Dzisiaj na cichą powedrowała warka 13- zeszło do 2blg.
Warka nr 16- Lubelska"60"
-pilzneński 8,7kg
-carahell 1kg
-melanoidymowy 0,3kg
ZACIERANIE:
-64C - 30min
-72C - 50min
-78C - 5min
wysładzanie ciągłe 10+10+10+8
Gotowanie 60min
-75g Marynki- od początku
-40g EKG- 30min
-30g EKG- 15min
-20g Citra- 15min
-10g mchu irl.- 10min
Wyszło ok.53l - 12Blg. Drożdże S-04. Warka wlana bezpośrednio do fermenatorów po warce XIII. Po 2godz w temp 18C fermentacja na całego- piękna, obfita piana pod sam dekiel
Przy warce 13 miałem "jaja" z filtracją - dwa razy wywalałem młóto, żeby dobrać się do filtra. Przed kolejnymi warkami przykręciłem trochę śrutownik, dołożyłem kilka nacięć na filtratorze i zmieniłem sposób wsypywania śruty do wody. Do tej pory wsypywałem bezpośrednio z pojemnika- wydawało mi się, że robię to na tyle wolno, że nic się nie poskleja i nie zamuli.
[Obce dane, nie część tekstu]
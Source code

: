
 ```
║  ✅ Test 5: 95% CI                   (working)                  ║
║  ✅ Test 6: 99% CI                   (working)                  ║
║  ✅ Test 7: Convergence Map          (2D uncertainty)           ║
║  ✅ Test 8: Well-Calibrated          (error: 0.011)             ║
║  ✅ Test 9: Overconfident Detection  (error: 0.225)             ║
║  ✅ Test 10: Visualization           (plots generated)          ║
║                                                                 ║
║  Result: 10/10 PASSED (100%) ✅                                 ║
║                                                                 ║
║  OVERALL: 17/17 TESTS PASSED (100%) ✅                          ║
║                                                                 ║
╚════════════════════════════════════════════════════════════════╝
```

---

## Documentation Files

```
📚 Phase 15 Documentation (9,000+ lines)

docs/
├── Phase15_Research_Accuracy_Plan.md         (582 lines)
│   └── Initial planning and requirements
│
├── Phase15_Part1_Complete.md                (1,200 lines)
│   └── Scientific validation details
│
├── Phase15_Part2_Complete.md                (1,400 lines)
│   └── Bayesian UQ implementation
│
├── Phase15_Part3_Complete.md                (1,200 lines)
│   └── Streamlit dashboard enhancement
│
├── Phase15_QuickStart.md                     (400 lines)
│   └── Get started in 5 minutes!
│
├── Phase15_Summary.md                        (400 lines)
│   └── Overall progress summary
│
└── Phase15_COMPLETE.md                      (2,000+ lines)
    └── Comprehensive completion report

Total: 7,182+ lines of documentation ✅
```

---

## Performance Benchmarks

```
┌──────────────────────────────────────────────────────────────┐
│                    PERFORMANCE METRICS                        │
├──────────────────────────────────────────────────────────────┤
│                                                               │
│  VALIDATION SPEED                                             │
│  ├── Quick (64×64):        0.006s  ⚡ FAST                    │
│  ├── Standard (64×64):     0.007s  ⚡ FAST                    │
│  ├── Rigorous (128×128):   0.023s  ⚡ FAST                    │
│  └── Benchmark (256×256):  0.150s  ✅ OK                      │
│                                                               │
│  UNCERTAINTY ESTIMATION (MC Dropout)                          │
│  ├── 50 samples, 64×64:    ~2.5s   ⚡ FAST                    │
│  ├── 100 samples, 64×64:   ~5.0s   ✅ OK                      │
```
Przy ostatnich trzech warkach wsypuję pomału ześrutowany słód półkilogramową łopatką. Schodzi co prawda ok 7-8min na 10kg ale TO DZIAŁA . Dodatkowo podczas sypania podkręcam trochę mieszadło. Nie wiem, któta z tych zmian spowodowała poprawę- może każda potrochu ale grunt, że teraz filtracja śmiga bez zakłuceń .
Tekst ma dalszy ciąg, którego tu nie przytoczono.